§ Dataset content
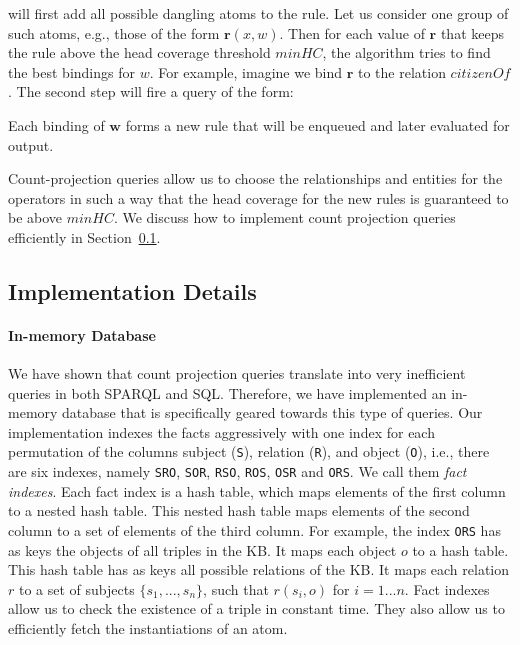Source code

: \noindent will first add all possible dangling atoms to the rule. Let us consider one group of such atoms, e.g., those of the form
$\bm{r}(x,w)$. Then for each
value of $\bm{r}$ that keeps the rule above the head coverage threshold $minHC$, the algorithm tries to find the best bindings for 
$w$. For example, imagine we bind $\bm{r}$ to the relation $citizenOf$. The second step will fire a query of the form:


\noindent Each binding of $\bm{w}$ forms a new rule that will be enqueued and later evaluated for output.

Count-projection queries allow us to choose the relationships and entities for the operators 
in such a way that the head coverage for the new rules is guaranteed to be above $minHC$.
We discuss how to implement count projection queries efficiently in Section~\ref{subsec:implementation}.

\subsection{Implementation Details}
\label{subsec:implementation}

\paragraph{In-memory Database} We have shown \cite{amie} that count projection queries translate into very inefficient queries in both SPARQL and SQL. Therefore, we have implemented an in-memory database that is specifically geared towards this type of queries.
Our implementation indexes the facts aggressively with one index for each permutation of 
the columns subject (\texttt{S}), relation (\texttt{R}), and object (\texttt{O}), i.e., there are six indexes, namely \texttt{SRO}, \texttt{SOR}, \texttt{RSO}, \texttt{ROS}, \texttt{OSR} and \texttt{ORS}. We call them \emph{fact indexes}.
Each fact index is a hash table, which maps elements of the first column to a nested hash table. This nested hash table maps elements of the second column to a set of elements of the third column. For example, the index \texttt{ORS} has as keys the objects of all triples in the KB. It maps each object $o$ to a hash table. This hash table has as keys all possible relations of the KB. It maps each relation $r$ to a set of subjects $\{s_1,...,s_n\}$, such that $r(s_i, o)$ for $i=1...n$.
Fact indexes allow us to check the existence of a triple in constant time. They also allow us to efficiently fetch the instantiations of an atom.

§ What to produce
All that should be returned is the run of lines from the one with "Then for each" to the last line of the material above, copied exactly.

§ Response to this task
$\bm{r}(x,w)$. Then for each
value of $\bm{r}$ that keeps the rule above the head coverage threshold $minHC$, the algorithm tries to find the best bindings for 
$w$. For example, imagine we bind $\bm{r}$ to the relation $citizenOf$. The second step will fire a query of the form:


\noindent Each binding of $\bm{w}$ forms a new rule that will be enqueued and later evaluated for output.

Count-projection queries allow us to choose the relationships and entities for the operators 
in such a way that the head coverage for the new rules is guaranteed to be above $minHC$.
We discuss how to implement count projection queries efficiently in Section~\ref{subsec:implementation}.

\subsection{Implementation Details}
\label{subsec:implementation}

\paragraph{In-memory Database} We have shown \cite{amie} that count projection queries translate into very inefficient queries in both SPARQL and SQL. Therefore, we have implemented an in-memory database that is specifically geared towards this type of queries.
Our implementation indexes the facts aggressively with one index for each permutation of 
the columns subject (\texttt{S}), relation (\texttt{R}), and object (\texttt{O}), i.e., there are six indexes, namely \texttt{SRO}, \texttt{SOR}, \texttt{RSO}, \texttt{ROS}, \texttt{OSR} and \texttt{ORS}. We call them \emph{fact indexes}.
Each fact index is a hash table, which maps elements of the first column to a nested hash table. This nested hash table maps elements of the second column to a set of elements of the third column. For example, the index \texttt{ORS} has as keys the objects of all triples in the KB. It maps each object $o$ to a hash table. This hash table has as keys all possible relations of the KB. It maps each relation $r$ to a set of subjects $\{s_1,...,s_n\}$, such that $r(s_i, o)$ for $i=1...n$.
Fact indexes allow us to check the existence of a triple in constant time. They also allow us to efficiently fetch the instantiations of an atom.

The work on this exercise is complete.